> _Task item_: Without the pictures, set down every line of the data exactly.

START Supplied information

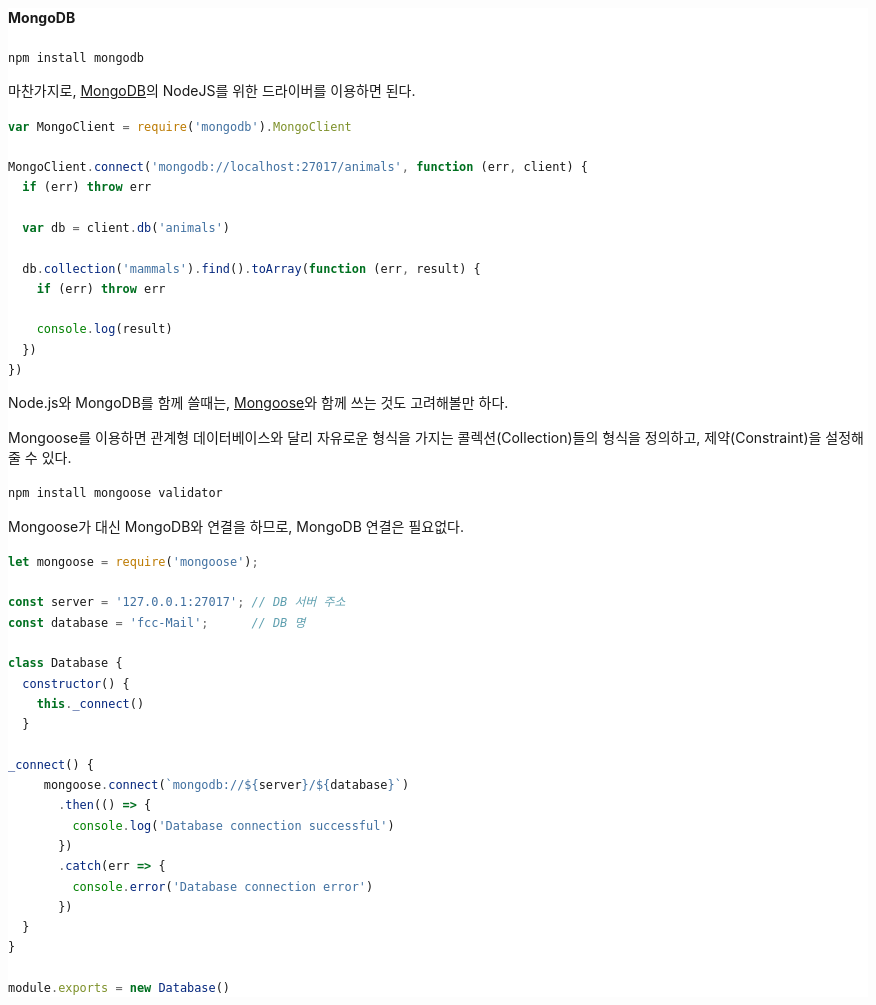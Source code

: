 #### MongoDB

```bash
npm install mongodb
```

마찬가지로, [MongoDB]()의 NodeJS를 위한 드라이버를 이용하면 된다.

```javascript
var MongoClient = require('mongodb').MongoClient

MongoClient.connect('mongodb://localhost:27017/animals', function (err, client) {
  if (err) throw err

  var db = client.db('animals')

  db.collection('mammals').find().toArray(function (err, result) {
    if (err) throw err

    console.log(result)
  })
})
```

Node.js와 MongoDB를 함께 쓸때는, [Mongoose]()와 함께 쓰는 것도 고려해볼만 하다.

Mongoose를 이용하면 관계형 데이터베이스와 달리 자유로운 형식을 가지는 콜렉션(Collection)들의 형식을 정의하고, 제약(Constraint)을 설정해줄 수 있다.

```bash
npm install mongoose validator
```

Mongoose가 대신 MongoDB와 연결을 하므로, MongoDB 연결은 필요없다.

```javascript
let mongoose = require('mongoose');

const server = '127.0.0.1:27017'; // DB 서버 주소
const database = 'fcc-Mail';      // DB 명

class Database {
  constructor() {
    this._connect()
  }

_connect() {
     mongoose.connect(`mongodb://${server}/${database}`)
       .then(() => {
         console.log('Database connection successful')
       })
       .catch(err => {
         console.error('Database connection error')
       })
  }
}

module.exports = new Database()
```

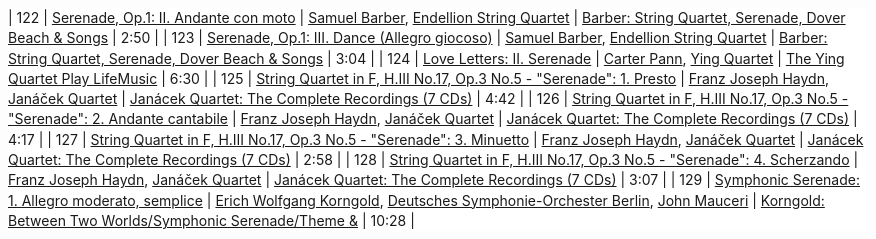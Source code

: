 | 122 | [Serenade, Op.1: II\. Andante con moto](https://open.spotify.com/track/7HL1GQ7o7GgHFRc8mkxPCv) | [Samuel Barber](https://open.spotify.com/artist/4XDJurjQCnWLlE7KLZCT9x), [Endellion String Quartet](https://open.spotify.com/artist/1jZGb7wdNVHUedPTAP0GSN) | [Barber: String Quartet, Serenade, Dover Beach & Songs](https://open.spotify.com/album/3cY4O6mdYwFFHYq96E69Rv) | 2:50 |
| 123 | [Serenade, Op.1: III\. Dance \(Allegro giocoso\)](https://open.spotify.com/track/2QcTxmKrWNdjaxOXjXl6oA) | [Samuel Barber](https://open.spotify.com/artist/4XDJurjQCnWLlE7KLZCT9x), [Endellion String Quartet](https://open.spotify.com/artist/1jZGb7wdNVHUedPTAP0GSN) | [Barber: String Quartet, Serenade, Dover Beach & Songs](https://open.spotify.com/album/3cY4O6mdYwFFHYq96E69Rv) | 3:04 |
| 124 | [Love Letters: II\. Serenade](https://open.spotify.com/track/3T0RiOW50umXnwNU02H1lt) | [Carter Pann](https://open.spotify.com/artist/3mE4FyAUwpdDUwJIsZxypt), [Ying Quartet](https://open.spotify.com/artist/7LOa5KEvERLChy8XYO4gbb) | [The Ying Quartet Play LifeMusic](https://open.spotify.com/album/1IWc2m8YIROFJmXYpnUKim) | 6:30 |
| 125 | [String Quartet in F, H.III No.17, Op.3 No.5 \- "Serenade": 1\. Presto](https://open.spotify.com/track/1ui0FVDsjqbIh2Avp0cg7J) | [Franz Joseph Haydn](https://open.spotify.com/artist/656RXuyw7CE0dtjdPgjJV6), [Janáček Quartet](https://open.spotify.com/artist/6op8DuHzQfL9NrWn7yIH5d) | [Janácek Quartet: The Complete Recordings \(7 CDs\)](https://open.spotify.com/album/2mtgt8iq4RRQXjwo0rqIbd) | 4:42 |
| 126 | [String Quartet in F, H.III No.17, Op.3 No.5 \- "Serenade": 2\. Andante cantabile](https://open.spotify.com/track/421DZSAuG4g1s3AYFHQw9s) | [Franz Joseph Haydn](https://open.spotify.com/artist/656RXuyw7CE0dtjdPgjJV6), [Janáček Quartet](https://open.spotify.com/artist/6op8DuHzQfL9NrWn7yIH5d) | [Janácek Quartet: The Complete Recordings \(7 CDs\)](https://open.spotify.com/album/2mtgt8iq4RRQXjwo0rqIbd) | 4:17 |
| 127 | [String Quartet in F, H.III No.17, Op.3 No.5 \- "Serenade": 3\. Minuetto](https://open.spotify.com/track/4N6ip3UXSVhl9OS9544Zlh) | [Franz Joseph Haydn](https://open.spotify.com/artist/656RXuyw7CE0dtjdPgjJV6), [Janáček Quartet](https://open.spotify.com/artist/6op8DuHzQfL9NrWn7yIH5d) | [Janácek Quartet: The Complete Recordings \(7 CDs\)](https://open.spotify.com/album/2mtgt8iq4RRQXjwo0rqIbd) | 2:58 |
| 128 | [String Quartet in F, H.III No.17, Op.3 No.5 \- "Serenade": 4\. Scherzando](https://open.spotify.com/track/2hX4JARHbBHehEHwvXZ0IW) | [Franz Joseph Haydn](https://open.spotify.com/artist/656RXuyw7CE0dtjdPgjJV6), [Janáček Quartet](https://open.spotify.com/artist/6op8DuHzQfL9NrWn7yIH5d) | [Janácek Quartet: The Complete Recordings \(7 CDs\)](https://open.spotify.com/album/2mtgt8iq4RRQXjwo0rqIbd) | 3:07 |
| 129 | [Symphonic Serenade: 1\. Allegro moderato, semplice](https://open.spotify.com/track/4PW7sRcRhxW9zGaXne8lGv) | [Erich Wolfgang Korngold](https://open.spotify.com/artist/3UaJz1tq0BBPzJBPgkBarb), [Deutsches Symphonie\-Orchester Berlin](https://open.spotify.com/artist/49TgMBH68KIFiOmLMoUOWY), [John Mauceri](https://open.spotify.com/artist/0aBCjuDMg4Bh7SU0ayu4ov) | [Korngold: Between Two Worlds/Symphonic Serenade/Theme &](https://open.spotify.com/album/0QlE45vpmrih7rK8X1Gf5q) | 10:28 |
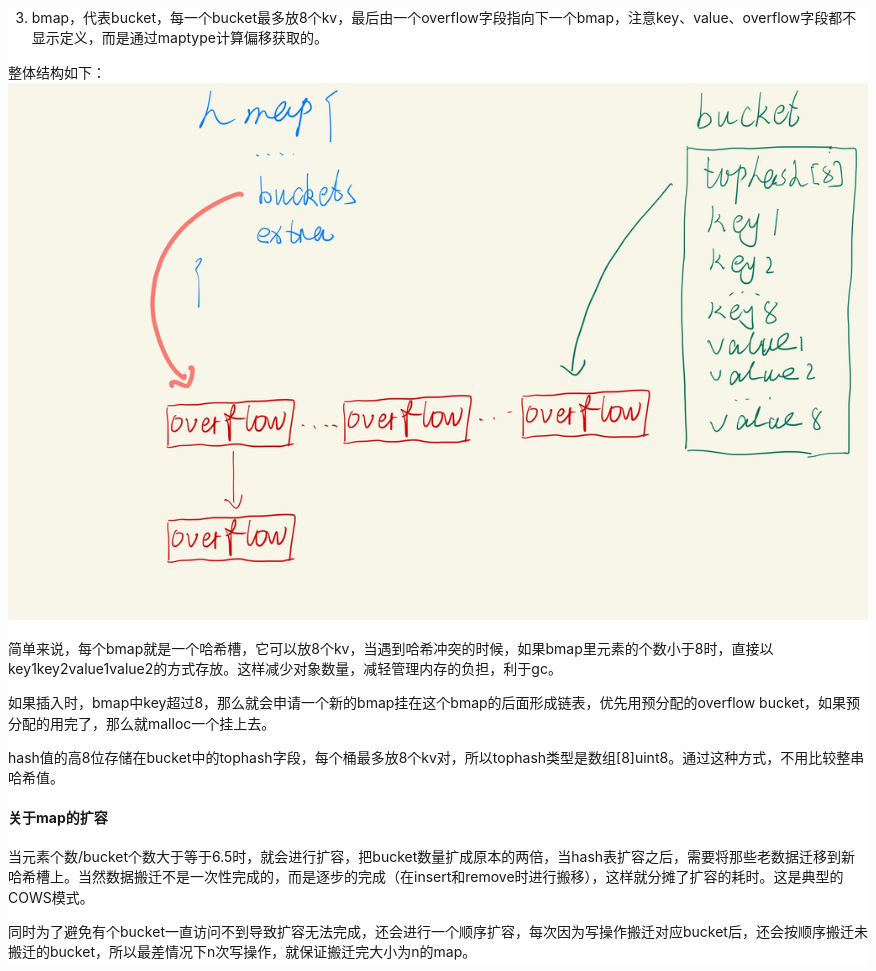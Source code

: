 3. bmap，代表bucket，每一个bucket最多放8个kv，最后由一个overflow字段指向下一个bmap，注意key、value、overflow字段都不显示定义，而是通过maptype计算偏移获取的。

整体结构如下：
![map-3 2.jpg](../images/map-3-2.jpg)

简单来说，每个bmap就是一个哈希槽，它可以放8个kv，当遇到哈希冲突的时候，如果bmap里元素的个数小于8时，直接以key1key2value1value2的方式存放。这样减少对象数量，减轻管理内存的负担，利于gc。  
 
如果插入时，bmap中key超过8，那么就会申请一个新的bmap挂在这个bmap的后面形成链表，优先用预分配的overflow bucket，如果预分配的用完了，那么就malloc一个挂上去。

hash值的高8位存储在bucket中的tophash字段，每个桶最多放8个kv对，所以tophash类型是数组[8]uint8。通过这种方式，不用比较整串哈希值。

#### 关于map的扩容
当元素个数/bucket个数大于等于6.5时，就会进行扩容，把bucket数量扩成原本的两倍，当hash表扩容之后，需要将那些老数据迁移到新哈希槽上。当然数据搬迁不是一次性完成的，而是逐步的完成（在insert和remove时进行搬移），这样就分摊了扩容的耗时。这是典型的COWS模式。

同时为了避免有个bucket一直访问不到导致扩容无法完成，还会进行一个顺序扩容，每次因为写操作搬迁对应bucket后，还会按顺序搬迁未搬迁的bucket，所以最差情况下n次写操作，就保证搬迁完大小为n的map。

END Supplied information

> _Answer to this problem_:
Source code

: #### MongoDB

```bash
npm install mongodb
```

마찬가지로, [MongoDB]()의 NodeJS를 위한 드라이버를 이용하면 된다.

```javascript
var MongoClient = require('mongodb').MongoClient

MongoClient.connect('mongodb://localhost:27017/animals', function (err, client) {
  if (err) throw err

  var db = client.db('animals')

  db.collection('mammals').find().toArray(function (err, result) {
    if (err) throw err

    console.log(result)
  })
})
```

Node.js와 MongoDB를 함께 쓸때는, [Mongoose]()와 함께 쓰는 것도 고려해볼만 하다.

Mongoose를 이용하면 관계형 데이터베이스와 달리 자유로운 형식을 가지는 콜렉션(Collection)들의 형식을 정의하고, 제약(Constraint)을 설정해줄 수 있다.

```bash
npm install mongoose validator
```

Mongoose가 대신 MongoDB와 연결을 하므로, MongoDB 연결은 필요없다.

```javascript
let mongoose = require('mongoose');

const server = '127.0.0.1:27017'; // DB 서버 주소
const database = 'fcc-Mail';      // DB 명

class Database {
  constructor() {
    this._connect()
  }

_connect() {
     mongoose.connect(`mongodb://${server}/${database}`)
       .then(() => {
         console.log('Database connection successful')
       })
       .catch(err => {
         console.error('Database connection error')
       })
  }
}

module.exports = new Database()
```

Source code

: | 122 | [Serenade, Op.1: II\. Andante con moto](https://open.spotify.com/track/7HL1GQ7o7GgHFRc8mkxPCv) | [Samuel Barber](https://open.spotify.com/artist/4XDJurjQCnWLlE7KLZCT9x), [Endellion String Quartet](https://open.spotify.com/artist/1jZGb7wdNVHUedPTAP0GSN) | [Barber: String Quartet, Serenade, Dover Beach & Songs](https://open.spotify.com/album/3cY4O6mdYwFFHYq96E69Rv) | 2:50 |
| 123 | [Serenade, Op.1: III\. Dance \(Allegro giocoso\)](https://open.spotify.com/track/2QcTxmKrWNdjaxOXjXl6oA) | [Samuel Barber](https://open.spotify.com/artist/4XDJurjQCnWLlE7KLZCT9x), [Endellion String Quartet](https://open.spotify.com/artist/1jZGb7wdNVHUedPTAP0GSN) | [Barber: String Quartet, Serenade, Dover Beach & Songs](https://open.spotify.com/album/3cY4O6mdYwFFHYq96E69Rv) | 3:04 |
| 124 | [Love Letters: II\. Serenade](https://open.spotify.com/track/3T0RiOW50umXnwNU02H1lt) | [Carter Pann](https://open.spotify.com/artist/3mE4FyAUwpdDUwJIsZxypt), [Ying Quartet](https://open.spotify.com/artist/7LOa5KEvERLChy8XYO4gbb) | [The Ying Quartet Play LifeMusic](https://open.spotify.com/album/1IWc2m8YIROFJmXYpnUKim) | 6:30 |
| 125 | [String Quartet in F, H.III No.17, Op.3 No.5 \- "Serenade": 1\. Presto](https://open.spotify.com/track/1ui0FVDsjqbIh2Avp0cg7J) | [Franz Joseph Haydn](https://open.spotify.com/artist/656RXuyw7CE0dtjdPgjJV6), [Janáček Quartet](https://open.spotify.com/artist/6op8DuHzQfL9NrWn7yIH5d) | [Janácek Quartet: The Complete Recordings \(7 CDs\)](https://open.spotify.com/album/2mtgt8iq4RRQXjwo0rqIbd) | 4:42 |
| 126 | [String Quartet in F, H.III No.17, Op.3 No.5 \- "Serenade": 2\. Andante cantabile](https://open.spotify.com/track/421DZSAuG4g1s3AYFHQw9s) | [Franz Joseph Haydn](https://open.spotify.com/artist/656RXuyw7CE0dtjdPgjJV6), [Janáček Quartet](https://open.spotify.com/artist/6op8DuHzQfL9NrWn7yIH5d) | [Janácek Quartet: The Complete Recordings \(7 CDs\)](https://open.spotify.com/album/2mtgt8iq4RRQXjwo0rqIbd) | 4:17 |
| 127 | [String Quartet in F, H.III No.17, Op.3 No.5 \- "Serenade": 3\. Minuetto](https://open.spotify.com/track/4N6ip3UXSVhl9OS9544Zlh) | [Franz Joseph Haydn](https://open.spotify.com/artist/656RXuyw7CE0dtjdPgjJV6), [Janáček Quartet](https://open.spotify.com/artist/6op8DuHzQfL9NrWn7yIH5d) | [Janácek Quartet: The Complete Recordings \(7 CDs\)](https://open.spotify.com/album/2mtgt8iq4RRQXjwo0rqIbd) | 2:58 |
| 128 | [String Quartet in F, H.III No.17, Op.3 No.5 \- "Serenade": 4\. Scherzando](https://open.spotify.com/track/2hX4JARHbBHehEHwvXZ0IW) | [Franz Joseph Haydn](https://open.spotify.com/artist/656RXuyw7CE0dtjdPgjJV6), [Janáček Quartet](https://open.spotify.com/artist/6op8DuHzQfL9NrWn7yIH5d) | [Janácek Quartet: The Complete Recordings \(7 CDs\)](https://open.spotify.com/album/2mtgt8iq4RRQXjwo0rqIbd) | 3:07 |
| 129 | [Symphonic Serenade: 1\. Allegro moderato, semplice](https://open.spotify.com/track/4PW7sRcRhxW9zGaXne8lGv) | [Erich Wolfgang Korngold](https://open.spotify.com/artist/3UaJz1tq0BBPzJBPgkBarb), [Deutsches Symphonie\-Orchester Berlin](https://open.spotify.com/artist/49TgMBH68KIFiOmLMoUOWY), [John Mauceri](https://open.spotify.com/artist/0aBCjuDMg4Bh7SU0ayu4ov) | [Korngold: Between Two Worlds/Symphonic Serenade/Theme &](https://open.spotify.com/album/0QlE45vpmrih7rK8X1Gf5q) | 10:28 |
Source code

: 3. bmap，代表bucket，每一个bucket最多放8个kv，最后由一个overflow字段指向下一个bmap，注意key、value、overflow字段都不显示定义，而是通过maptype计算偏移获取的。

整体结构如下：
![map-3 2.jpg](../images/map-3-2.jpg)

简单来说，每个bmap就是一个哈希槽，它可以放8个kv，当遇到哈希冲突的时候，如果bmap里元素的个数小于8时，直接以key1key2value1value2的方式存放。这样减少对象数量，减轻管理内存的负担，利于gc。  
 
如果插入时，bmap中key超过8，那么就会申请一个新的bmap挂在这个bmap的后面形成链表，优先用预分配的overflow bucket，如果预分配的用完了，那么就malloc一个挂上去。

hash值的高8位存储在bucket中的tophash字段，每个桶最多放8个kv对，所以tophash类型是数组[8]uint8。通过这种方式，不用比较整串哈希值。

#### 关于map的扩容
当元素个数/bucket个数大于等于6.5时，就会进行扩容，把bucket数量扩成原本的两倍，当hash表扩容之后，需要将那些老数据迁移到新哈希槽上。当然数据搬迁不是一次性完成的，而是逐步的完成（在insert和remove时进行搬移），这样就分摊了扩容的耗时。这是典型的COWS模式。

同时为了避免有个bucket一直访问不到导致扩容无法完成，还会进行一个顺序扩容，每次因为写操作搬迁对应bucket后，还会按顺序搬迁未搬迁的bucket，所以最差情况下n次写操作，就保证搬迁完大小为n的map。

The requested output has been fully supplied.